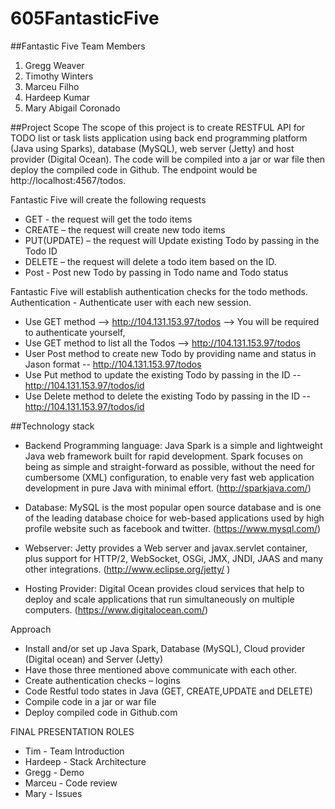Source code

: # 605FantasticFive
##Fantastic Five Team Members  
1. Gregg Weaver 
2. Timothy Winters 
3. Marceu Filho 
4. Hardeep Kumar 
5. Mary Abigail Coronado 

##Project Scope
The scope of this project is to create RESTFUL API for TODO list or task lists application using back end programming platform (Java using Sparks), database (MySQL), web server (Jetty) and host provider (Digital Ocean). The code will be compiled into a jar or war file then deploy the compiled code in Github. The endpoint would be http://localhost:4567/todos.

Fantastic Five will create the following requests 

*	GET  - the request will get  the todo items
*	CREATE – the request will create new todo items
* PUT(UPDATE) – the request will Update existing Todo by passing in the Todo ID
*	DELETE – the request will delete a todo item based on the ID.
* Post - Post new Todo by passing in Todo name and Todo status

Fantastic Five will establish authentication checks for the todo methods. 
Authentication - Authenticate user with each new session.

*	Use GET method --> http://104.131.153.97/todos --> You will be required to authenticate yourself,
*	Use GET  method to list all the Todos --> http://104.131.153.97/todos
*	User Post method to create new Todo by providing name and status in Jason format -- http://104.131.153.97/todos
*	Use Put method to update the existing Todo by passing in the ID -- http://104.131.153.97/todos/id
*	Use Delete method to delete the existing Todo by passing in the ID -- http://104.131.153.97/todos/id

##Technology stack 

*	Backend Programming language: Java Spark is a simple and lightweight Java web framework built for rapid development.  Spark focuses on being as simple and straight-forward as possible, without the need for cumbersome (XML) configuration, to enable very fast web application development in pure Java with minimal effort. (http://sparkjava.com/)

* Database: MySQL is the most popular open source database and is one of the leading database choice for web-based applications used by high profile website such as facebook and twitter. (https://www.mysql.com/)

*	Webserver: Jetty provides a Web server and javax.servlet container, plus support for HTTP/2, WebSocket, OSGi, JMX, JNDI, JAAS and many other integrations. (http://www.eclipse.org/jetty/ )

*	Hosting Provider: Digital Ocean provides cloud services that help to deploy and scale applications that run simultaneously on multiple computers. (https://www.digitalocean.com/)


Approach

*	Install and/or set up Java Spark, Database (MySQL), Cloud provider (Digital ocean) and Server (Jetty)
*	Have those three mentioned above communicate with each other.
* Create authentication checks – logins 
*	Code Restful todo states in Java (GET, CREATE,UPDATE and DELETE)
*	Compile code in a jar or war file 
* Deploy compiled code in Github.com


FINAL PRESENTATION ROLES
* Tim - Team Introduction
* Hardeep - Stack Architecture
* Gregg - Demo
* Marceu - Code review
* Mary - Issues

__To do__: The answer must be every line of the entries that includes the word "checks".

__Written response__:
Fantastic Five will establish authentication checks for the todo methods. 
* Create authentication checks – logins 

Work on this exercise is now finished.